Tuesday, September 13, 2011

Legislating Bigotry, Part 2

My home state of North Carolina continues to push codifying hate into the state constitution as Republicans (and more than a few Democrats) in the state House overwhelmingly passed a bill to permanently reduce LGBT citizens to second-class status.

The North Carolina House of Representatives passed today, 75-42, a proposed anti-LGBT state constitutional amendment that would ban marriage, civil unions, domestic partnerships and other relationship recognition for same-sex couples.


The House took up the amendment after its rushed passage through the chamber’s Rules Committee earlier this afternoon. It came as another surprise move by Republican legislative leaders, who had previously announced, though sneakily, that the amendment would be heard today in a Senate committee. Sources say two GOP senators had excused absences, leaving the body without the votes for passage.
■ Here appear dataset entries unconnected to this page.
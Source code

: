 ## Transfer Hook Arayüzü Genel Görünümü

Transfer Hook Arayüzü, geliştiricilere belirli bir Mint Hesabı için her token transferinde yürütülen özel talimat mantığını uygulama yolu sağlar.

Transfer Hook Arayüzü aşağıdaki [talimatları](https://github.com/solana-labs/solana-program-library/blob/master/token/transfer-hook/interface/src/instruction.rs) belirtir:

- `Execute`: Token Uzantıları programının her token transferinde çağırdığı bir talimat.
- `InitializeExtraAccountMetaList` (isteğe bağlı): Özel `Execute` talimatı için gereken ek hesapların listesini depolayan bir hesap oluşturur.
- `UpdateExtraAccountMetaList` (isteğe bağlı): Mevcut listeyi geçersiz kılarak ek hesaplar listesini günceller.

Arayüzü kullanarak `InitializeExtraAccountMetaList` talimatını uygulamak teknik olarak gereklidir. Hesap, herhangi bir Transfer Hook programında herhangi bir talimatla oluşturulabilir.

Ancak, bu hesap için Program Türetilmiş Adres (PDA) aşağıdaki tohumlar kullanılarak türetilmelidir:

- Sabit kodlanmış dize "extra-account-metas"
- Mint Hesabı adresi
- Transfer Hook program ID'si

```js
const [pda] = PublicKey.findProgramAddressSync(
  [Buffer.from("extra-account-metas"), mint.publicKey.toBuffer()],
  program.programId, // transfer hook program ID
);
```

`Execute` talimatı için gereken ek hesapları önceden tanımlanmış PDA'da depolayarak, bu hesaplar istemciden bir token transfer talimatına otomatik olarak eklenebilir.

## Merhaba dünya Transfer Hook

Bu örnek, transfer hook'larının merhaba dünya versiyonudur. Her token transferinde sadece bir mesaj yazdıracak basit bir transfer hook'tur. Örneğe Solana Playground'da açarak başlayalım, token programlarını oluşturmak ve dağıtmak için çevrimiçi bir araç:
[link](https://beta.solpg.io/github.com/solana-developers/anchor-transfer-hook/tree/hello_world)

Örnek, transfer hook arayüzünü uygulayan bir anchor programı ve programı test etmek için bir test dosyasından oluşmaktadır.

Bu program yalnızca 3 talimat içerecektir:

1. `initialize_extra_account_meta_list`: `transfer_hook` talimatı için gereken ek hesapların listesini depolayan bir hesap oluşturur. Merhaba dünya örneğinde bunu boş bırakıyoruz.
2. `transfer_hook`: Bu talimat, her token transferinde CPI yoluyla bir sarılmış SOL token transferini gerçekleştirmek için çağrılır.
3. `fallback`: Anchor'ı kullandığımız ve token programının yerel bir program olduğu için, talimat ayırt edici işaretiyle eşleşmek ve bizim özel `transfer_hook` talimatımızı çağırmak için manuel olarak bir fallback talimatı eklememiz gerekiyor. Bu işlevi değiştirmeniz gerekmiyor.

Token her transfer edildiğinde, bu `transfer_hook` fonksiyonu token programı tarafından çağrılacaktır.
The newest version of the amendment, SB 514, moves the ballot date from November 2012 to the primary election in May 2012. Speaker of the House Thom Tillis (R-Mecklenburg) said the date change was a way to “remove politics” from the issue.

Yeah, because by holding the Hate The Gays vote during a hotly contested Republican primary race in May, it "removes politics" from the issue.  What it does of course is assure the bill will have zero problems passing as North Carolina Republicans take aim at yet another minority group they wish to destroy.

Having said that, there were more than a few Democrats who pushed back.

One of the strongest speeches against the measure came from Forsyth County’s Larry Womble.
“This proposed piece of legislation is clearly an example of discrimination,” Womble said. “It is discrimination in its highest form…We’ve been so silent on some of the atrocities committed in this state against other people, human beings; the only difference is it might be the texture of their hair, the pigmentation of their skin or the color of their eyes. We are again today discriminating against people who are citizens. They are not criminals. They’ve not broken any laws. I assume they register and vote. They go to school. They work. They want to ascribe to the best that this society can offer…North Carolina is bigger than this. North Carolina is better than this. We need to rise to the occasion as we have done before when there’s been issues that are not right and not fair.”

Sadly, my home state's long and storied history of hatred shows that North Carolina is only "bigger and better than that" only when it is dragged kicking and screaming into doing so after decades of discrimination and embarrassment as a national laughing stock.  Sadly, this still puts it ahead of neighboring South Carolina by a generation or two in that respect.

As I have said time and again, the tyranny of the majority is alive and well in America and is one of the chief tools of the Republican Party.